Strrraszna historia: Ci paskudni Aztekowie - Terry Deary, Martin Brown

WIĘCEJ STRASZNYCH HISTORII Z PRZESZŁOŚCI


Jaka może być historia? Odpowiedź na to pytanie będzie się różniła w zależności od tego, kogo spytacie. Jeśli jednak mielibyście odpowiedzieć na nie przez pryzmat tych książek, moglibyście rzec, że jest śmieszna, jest ciekawa, jest czasem straszna, a czasem dziwna, ale nigdy, przenigdy nie jest nudna. Pewnie niektórym z Was trudno w to uwierzyć, z pewnością uczycie się tego przedmiotu w szkole i wiecie, jak to bywa, a jednak. Wiedza przekazywana Wam przez nauczycieli może wywoływać ziewanie, może usypiać i za wszelką cenę nie chcieć zostać Wam w głowach, ale twórcy „Strrrasznej historii" potrafią pokazać drugą stronę tematu, która nawet największych przeciwników tej dziedziny wiedzy potrafi do niej przekonać.

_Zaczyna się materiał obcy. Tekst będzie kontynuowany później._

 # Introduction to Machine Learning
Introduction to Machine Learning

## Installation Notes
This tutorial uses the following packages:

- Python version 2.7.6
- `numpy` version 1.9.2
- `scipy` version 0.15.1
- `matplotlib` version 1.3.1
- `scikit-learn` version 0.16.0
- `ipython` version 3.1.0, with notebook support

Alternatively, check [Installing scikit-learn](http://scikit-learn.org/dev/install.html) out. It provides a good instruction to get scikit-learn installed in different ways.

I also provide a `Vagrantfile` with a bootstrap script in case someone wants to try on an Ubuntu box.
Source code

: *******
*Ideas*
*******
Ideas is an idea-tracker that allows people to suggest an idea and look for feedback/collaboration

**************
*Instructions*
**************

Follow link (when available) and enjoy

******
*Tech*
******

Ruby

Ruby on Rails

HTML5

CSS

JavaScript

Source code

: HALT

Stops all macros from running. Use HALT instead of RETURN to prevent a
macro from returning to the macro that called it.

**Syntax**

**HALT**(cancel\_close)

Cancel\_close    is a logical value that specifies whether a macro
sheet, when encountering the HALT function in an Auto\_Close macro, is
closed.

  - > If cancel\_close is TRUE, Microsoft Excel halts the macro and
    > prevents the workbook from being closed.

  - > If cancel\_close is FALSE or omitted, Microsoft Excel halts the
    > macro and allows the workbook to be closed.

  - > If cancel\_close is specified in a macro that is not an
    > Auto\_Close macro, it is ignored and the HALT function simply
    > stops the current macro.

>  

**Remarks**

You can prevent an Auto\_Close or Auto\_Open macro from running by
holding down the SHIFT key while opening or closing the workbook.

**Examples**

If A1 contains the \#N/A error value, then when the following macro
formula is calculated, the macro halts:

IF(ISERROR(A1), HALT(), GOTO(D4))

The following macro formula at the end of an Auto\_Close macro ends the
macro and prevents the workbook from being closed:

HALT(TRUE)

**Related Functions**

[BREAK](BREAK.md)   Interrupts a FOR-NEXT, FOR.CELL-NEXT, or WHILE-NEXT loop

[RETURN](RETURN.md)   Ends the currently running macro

Aztekowie i Majowie. Sąsiedzi sprzed wieków, o których pewnie słyszeliście niejedno, prawda? W końcu ledwie sześć lat minęło od jakże popularnej daty końca świata wyznaczonej przez kalendarz tych drugich, a osławionej swego czasu w serialu „Z archiwum X”. Ale co tak naprawdę o nich wiemy? Czas się o tym przekonać i przy okazji nauczyć czegoś na ich temat. Ile jest prawdy w historiach o kanibalizmie Azteków? Czemu ubierali się w tak dziwaczne stroje  (bo były dziwaczne, ale o tym też przekonacie się sięgając po tę książkę)? Co kryła ich historia? Wszystko to znajdziecie właśnie tutaj, ba, mamy tu nawet podane ulubione pokarmy, aztecki kalendarz, opis ceremonii ślubnej, a nawet… wszelkiej maści gry, jakie dostarczały im rozrywki przed wiekami.


Seria „Strrraszna historia” na pierwszy rzut oka wygląda, jak typowa pozycja, która ma uczyć poprzez zabawę. I, oczywiście, wiedzę przekazuje, w sposób prosty, przyjemny i autentycznie ciekawy, tak że młody czytelnik ani przez chwilę się nie nudzi. Nietypowe jest jednak to, jak to robi, bo przecież nie samą lekkością i prostotą. Czym zatem? Poruszaniem tematów, które w oczach dzieci wydają się być tematami dorosłymi, zakazanymi wręcz. Śmierć, tortury, kanibalizm… Dzieci i młodzież lubią grozę tak, jak i dorośli, a książki z tej serii nie żałują im jej. Nie są przy tym makabryczne i zostały dostosowane do wieku odbiorcy, więc rodzice nie muszą się niczego obawiać.


Co warto dodać, to że publikacje te są też bardzo ładnie wydane i ilustrowane. A całość jest na tyle udana, że spodoba się nie tylko najmłodszym i nie tylko ich nauczy kilku ciekawych rzeczy. Polecam – zarówno ten tom, jak i całą serię.


A wydawnictwu Egmont dziękuję za udostępnienie egzemplarza do recenzji.